Aphids attack milkweed, fruit trees, roses, camellias, chrysanthemums other ornamentals and a wide range of vegetables. Aphids also transmit virus diseases such as broad bean wilt. Small colonies multiply rapidly in warm weather, and large infestations can develop in a number of days. Check your plants a couple of times a week at the beginning of warm weather so that aphids can be controlled when populations are relatively small. Look out for natural predators such as ladybirds and parasitic wasps.The tiny wasp lays eggs inside the aphid giving it a hard light brown shell like appearance. The ladybird larvae which looks like tiny bird droppings are actually voracious eaters of aphids. Both of these predators will reduce aphid numbers rapidly once they arrive.
Buds may fail to open and leaves are twisted and distorted. New growth may be stunted. Because aphids excrete a substance called honeydew, this provides an environment on which sooty mould fungus can grow. Removing the source of the honey dew will usually solve the sooty mould problem as well.
REF: Yates NZ Website
Because this website is mainly about Butterflies and especially Monarch Butterflies, I'll address the aphid problem on milkweed, the Monarch's food supply.
Aphids must be removed from milkweed plants as soon as you see them, otherwise they will destroy the plant.

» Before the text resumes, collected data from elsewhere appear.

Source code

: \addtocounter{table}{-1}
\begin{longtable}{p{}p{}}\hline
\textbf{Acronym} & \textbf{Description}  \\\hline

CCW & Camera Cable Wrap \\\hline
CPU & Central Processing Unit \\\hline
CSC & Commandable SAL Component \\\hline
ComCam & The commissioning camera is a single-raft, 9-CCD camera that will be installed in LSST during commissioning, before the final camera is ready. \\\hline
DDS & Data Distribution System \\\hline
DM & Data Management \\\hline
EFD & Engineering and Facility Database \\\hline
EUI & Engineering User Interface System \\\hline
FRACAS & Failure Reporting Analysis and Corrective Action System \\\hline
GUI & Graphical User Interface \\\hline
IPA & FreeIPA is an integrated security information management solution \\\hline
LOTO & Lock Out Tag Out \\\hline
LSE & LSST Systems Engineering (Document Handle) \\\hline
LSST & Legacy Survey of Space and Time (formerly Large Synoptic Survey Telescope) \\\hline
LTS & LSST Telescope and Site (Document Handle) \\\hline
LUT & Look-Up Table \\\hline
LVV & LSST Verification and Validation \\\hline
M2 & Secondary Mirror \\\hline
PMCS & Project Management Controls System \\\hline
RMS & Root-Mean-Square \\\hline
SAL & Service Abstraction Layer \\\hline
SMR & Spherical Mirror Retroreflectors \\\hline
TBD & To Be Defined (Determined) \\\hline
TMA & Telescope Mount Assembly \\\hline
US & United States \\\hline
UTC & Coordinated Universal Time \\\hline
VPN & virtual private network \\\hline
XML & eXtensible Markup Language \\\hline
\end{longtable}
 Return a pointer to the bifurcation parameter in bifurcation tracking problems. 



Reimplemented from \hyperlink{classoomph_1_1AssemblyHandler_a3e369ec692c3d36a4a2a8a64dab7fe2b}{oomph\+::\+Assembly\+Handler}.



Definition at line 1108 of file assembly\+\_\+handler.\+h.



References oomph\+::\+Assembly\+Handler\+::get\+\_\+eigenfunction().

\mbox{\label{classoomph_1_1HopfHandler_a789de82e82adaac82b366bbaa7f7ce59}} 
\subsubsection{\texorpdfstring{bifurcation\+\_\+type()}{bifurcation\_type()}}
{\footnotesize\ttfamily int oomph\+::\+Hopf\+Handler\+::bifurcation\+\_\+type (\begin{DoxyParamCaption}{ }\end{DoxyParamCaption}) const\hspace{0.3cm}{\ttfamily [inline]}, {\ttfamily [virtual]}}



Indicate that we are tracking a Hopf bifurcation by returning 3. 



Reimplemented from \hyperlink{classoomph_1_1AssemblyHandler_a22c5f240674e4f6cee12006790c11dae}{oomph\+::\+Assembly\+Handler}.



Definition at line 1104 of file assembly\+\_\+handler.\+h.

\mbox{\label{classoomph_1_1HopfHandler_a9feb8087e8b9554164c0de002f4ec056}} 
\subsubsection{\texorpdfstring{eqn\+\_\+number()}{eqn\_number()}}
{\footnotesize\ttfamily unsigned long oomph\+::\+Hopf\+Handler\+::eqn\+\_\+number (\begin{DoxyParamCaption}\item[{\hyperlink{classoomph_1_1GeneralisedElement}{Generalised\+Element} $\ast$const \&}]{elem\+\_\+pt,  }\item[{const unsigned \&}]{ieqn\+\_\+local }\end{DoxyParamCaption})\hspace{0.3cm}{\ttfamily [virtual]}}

Important !! First remove any caterpillars and watch for eggs.
You can trim out portions of milkweed leaves that have eggs on them and place these into a dish, on a dampened paper towel. See more about that here.
If anyone knows of another successful method for controlling Aphids on milkweed, that does not involve using chemicals or anything else that will harm Monarch Butterflies, their eggs or their caterpillars, please do let me know. Contact me here.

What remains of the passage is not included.